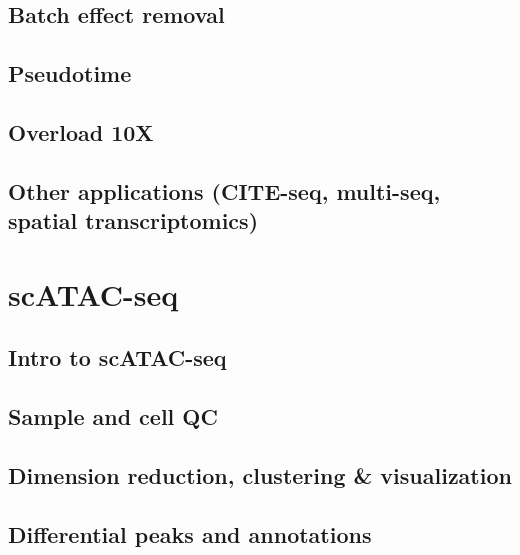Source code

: \documentclass[
]{book}
\begin{document}
\hypertarget{batch-effect-removal-1}{%
\section{Batch effect removal}\label{batch-effect-removal-1}}

\hypertarget{pseudotime}{%
\section{Pseudotime}\label{pseudotime}}

\hypertarget{overload-10x}{%
\section{Overload 10X}\label{overload-10x}}

\hypertarget{other-applications-cite-seq-multi-seq-spatial-transcriptomics}{%
\section{Other applications (CITE-seq, multi-seq, spatial transcriptomics)}\label{other-applications-cite-seq-multi-seq-spatial-transcriptomics}}

\hypertarget{scatac}{%
\chapter{scATAC-seq}\label{scatac}}

\hypertarget{intro-to-scatac-seq}{%
\section{Intro to scATAC-seq}\label{intro-to-scatac-seq}}

\hypertarget{sample-and-cell-qc}{%
\section{Sample and cell QC}\label{sample-and-cell-qc}}

\hypertarget{dimension-reduction-clustering-visualization}{%
\section{Dimension reduction, clustering \& visualization}\label{dimension-reduction-clustering-visualization}}

\hypertarget{differential-peaks-and-annotations}{%
\section{Differential peaks and annotations}\label{differential-peaks-and-annotations}}
\end{document}
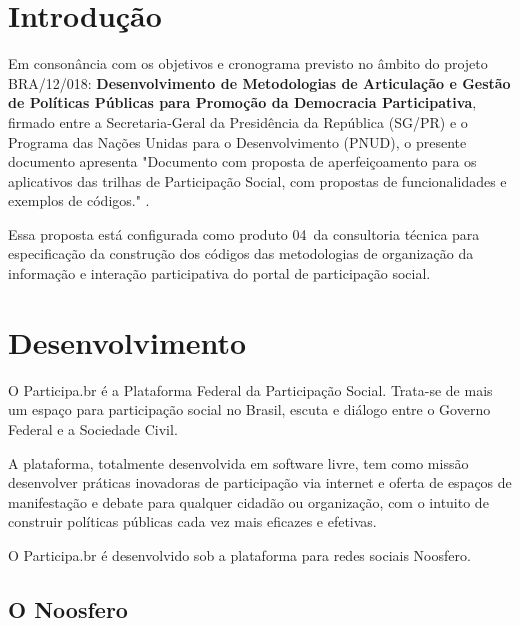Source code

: \documentclass[12pt]{article}
\newcommand{\ProductNumber}{04}
\newcommand{\ProductDescription}{"Documento com proposta de aperfeiçoamento
  para os aplicativos das trilhas de Participação Social, com propostas de
  funcionalidades e exemplos de códigos."
}
\newcommand{\PalavrasChave}{observatório, tag, categoria, comentário, etiqueta, status}
\begin{document}




\tableofcontents
\newpage

\begin{abstract}
Proposta de ferramenta para acompanhamento de temas específicos do portal
Participa.br e ferramenta para sistematização de consultas a partir de debates
por comentários em parágrafos e trechos. \\

{\bf Palavras-chave:} \PalavrasChave.
\end{abstract}
\newpage

\section{Introdução}

Em consonância com os objetivos e cronograma previsto no âmbito do
projeto BRA/12/018:
\textbf{Desenvolvimento de Metodologias de Articulação e Gestão de
Políticas Públicas para Promoção da Democracia Participativa},
firmado entre a Secretaria-Geral da Presidência da República
(SG/PR) e o Programa das Nações Unidas para o Desenvolvimento (PNUD),
o presente documento apresenta \ProductDescription.

Essa proposta está configurada como produto \ProductNumber~da consultoria técnica
para especificação da construção dos códigos das metodologias de
organização da informação e interação participativa do portal de
participação social.

\section{Desenvolvimento}

O Participa.br é a Plataforma Federal da Participação Social. Trata-se de mais
um espaço para participação social no Brasil, escuta e diálogo entre o Governo
Federal e a Sociedade Civil. 

A plataforma, totalmente desenvolvida em software livre, tem como missão
desenvolver práticas inovadoras de participação via internet e oferta de
espaços de manifestação e debate para qualquer cidadão ou organização, com o
intuito de construir políticas públicas cada vez mais eficazes e efetivas.

O Participa.br é desenvolvido sob a plataforma para redes sociais Noosfero.

\subsection{O Noosfero}
\end{document}

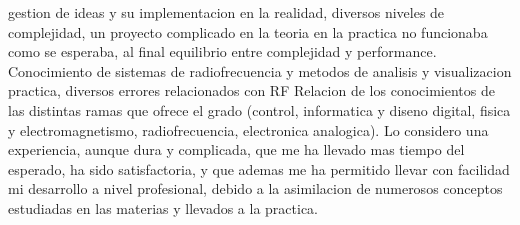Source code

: gestion de ideas y su implementacion en la realidad, diversos niveles de complejidad, un proyecto complicado en la teoria en la practica no funcionaba como se esperaba, al final equilibrio entre complejidad y performance.
Conocimiento de sistemas de radiofrecuencia y metodos de analisis y visualizacion practica, diversos errores relacionados con RF 
Relacion de los conocimientos de las distintas ramas que ofrece el grado (control, informatica y diseno digital, fisica y electromagnetismo, radiofrecuencia, electronica analogica).
Lo considero una experiencia, aunque dura y complicada, que me ha llevado mas tiempo del esperado, ha sido satisfactoria, y que ademas me ha permitido llevar con facilidad mi desarrollo a nivel profesional, debido a la asimilacion de numerosos conceptos estudiadas en las materias y llevados a la practica.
________________________
### Problem to solve
Copy out each line of the records where the string "effect" appears.

### Answer area
\hypertarget{batch-effect-removal-1}{%
\section{Batch effect removal}\label{batch-effect-removal-1}}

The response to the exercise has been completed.